Work is underway to drought-proof one of Queensland’s most popular racecourses, with infrastructure upgrades enabling Urban Utilities to increase its supply of recycled water.
Plant upgrades have allowed Urban Utilities to boost the volume of recycled water supplied to the Kilcoy Race Club by around 25 per cent over the past 18 months.
It comes at a crucial time as the south-east continues to experience drought conditions and the racing industry works to recover from the financial blow dealt by COVID-19.
Urban Utilities spokesperson, Anna Hartley, said an average of about 330,000 litres of recycled water was now being diverted to the club every day.
“Recycled water is wastewater that has been highly treated so it can be re-used on golf courses, sporting fields or, in this case, to keep the historic Kilcoy racecourse lush and green,” Ms Hartley said.
“It’s a win/win because it delivers benefits for our community and the environment by protecting precious drinking water supplies and reducing nutrients in local waterways.”
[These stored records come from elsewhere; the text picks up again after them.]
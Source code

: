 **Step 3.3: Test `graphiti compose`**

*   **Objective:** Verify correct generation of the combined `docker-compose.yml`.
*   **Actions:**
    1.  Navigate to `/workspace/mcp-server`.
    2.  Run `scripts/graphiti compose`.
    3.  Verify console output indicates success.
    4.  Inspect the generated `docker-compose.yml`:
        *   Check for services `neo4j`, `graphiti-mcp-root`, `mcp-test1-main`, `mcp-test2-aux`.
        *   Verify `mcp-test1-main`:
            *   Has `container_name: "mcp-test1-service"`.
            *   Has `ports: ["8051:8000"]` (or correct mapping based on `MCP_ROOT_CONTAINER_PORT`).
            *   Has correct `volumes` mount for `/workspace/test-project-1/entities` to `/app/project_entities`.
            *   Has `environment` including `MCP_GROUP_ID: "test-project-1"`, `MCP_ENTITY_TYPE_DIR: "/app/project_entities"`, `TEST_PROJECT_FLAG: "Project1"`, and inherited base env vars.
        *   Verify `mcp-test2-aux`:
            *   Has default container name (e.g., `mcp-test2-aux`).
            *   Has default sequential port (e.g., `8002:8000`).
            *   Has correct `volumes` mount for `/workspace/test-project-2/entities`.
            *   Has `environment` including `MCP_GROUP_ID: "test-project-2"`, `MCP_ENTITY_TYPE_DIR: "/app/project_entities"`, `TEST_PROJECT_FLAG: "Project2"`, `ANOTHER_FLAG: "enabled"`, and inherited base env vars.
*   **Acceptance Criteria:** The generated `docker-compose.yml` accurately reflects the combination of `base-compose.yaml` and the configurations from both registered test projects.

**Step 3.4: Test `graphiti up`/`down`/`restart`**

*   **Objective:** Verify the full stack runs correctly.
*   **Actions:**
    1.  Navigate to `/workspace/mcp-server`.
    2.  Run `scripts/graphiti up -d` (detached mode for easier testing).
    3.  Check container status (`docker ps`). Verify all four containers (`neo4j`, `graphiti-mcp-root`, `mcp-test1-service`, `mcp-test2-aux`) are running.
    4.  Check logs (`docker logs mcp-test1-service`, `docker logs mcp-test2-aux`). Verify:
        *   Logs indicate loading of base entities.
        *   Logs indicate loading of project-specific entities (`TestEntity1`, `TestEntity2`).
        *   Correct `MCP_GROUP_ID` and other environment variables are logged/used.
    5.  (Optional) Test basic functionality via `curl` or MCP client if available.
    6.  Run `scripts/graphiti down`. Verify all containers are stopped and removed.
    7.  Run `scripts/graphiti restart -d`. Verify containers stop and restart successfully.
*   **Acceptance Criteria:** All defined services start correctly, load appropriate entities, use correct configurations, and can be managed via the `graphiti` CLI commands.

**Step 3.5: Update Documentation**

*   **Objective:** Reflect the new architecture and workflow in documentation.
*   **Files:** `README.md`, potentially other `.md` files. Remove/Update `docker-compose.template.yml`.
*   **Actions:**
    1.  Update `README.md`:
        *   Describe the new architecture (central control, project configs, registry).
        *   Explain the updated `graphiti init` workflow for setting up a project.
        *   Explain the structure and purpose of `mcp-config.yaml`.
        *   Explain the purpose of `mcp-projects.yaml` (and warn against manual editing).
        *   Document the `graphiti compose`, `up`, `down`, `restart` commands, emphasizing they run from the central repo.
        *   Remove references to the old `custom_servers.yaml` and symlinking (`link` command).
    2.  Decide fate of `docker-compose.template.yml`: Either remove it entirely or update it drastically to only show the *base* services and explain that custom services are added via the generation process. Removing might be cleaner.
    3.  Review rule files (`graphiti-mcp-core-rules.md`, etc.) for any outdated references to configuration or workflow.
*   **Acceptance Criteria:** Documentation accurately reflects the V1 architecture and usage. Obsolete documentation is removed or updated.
Kilcoy Race Club’s track is irrigated with treated recycled water which is nutrient-rich and makes for excellent fertiliser.
Veteran Kilcoy Race Club President, Con Searle, said the partnership with Urban Utilities to supply recycled water is helping cut costs at a crucial time.
“If we didn’t have the recycled water, especially after being hit hard by COVID-19 and the drought, we would not have a track the high standard it is today, there is no way in the world,” Mr Searle said.
“Our track has flourished and turnover has skyrocketed. Every time we have a major race meeting the town is booked out, so it benefits the whole Somerset region and boosts the local economy.”
Ms Hartley said Kilcoy was one of several communities across the south-east enjoying the benefits of using recycled water.
“Urban Utilities doesn’t just supply fresh, clean tap water to 1.5 million people in the south-east, we also supply around 6,000 megalitres of recycled water to customers every year,” Ms Hartley said.
“That’s over six Olympic swimming pools every day.”
Mr Searle said he planned to hand over the reins as club president in years to come and that using recycled water was a legacy he was happy to leave behind.
“Urban Utilities’ recycled water has put Kilcoy on the map, it’s as simple as that and it will help us ensure the club continues to prosper for years to come,” Mr Searle said.
Recycled water is also used to irrigate farms and nurseries as well as for activities such as construction and dust suppression.
Urban Utilities recycled 70 per cent of all effluent at its regional wastewater treatment plants in 2019/20, up from 55 per cent in 2018/19.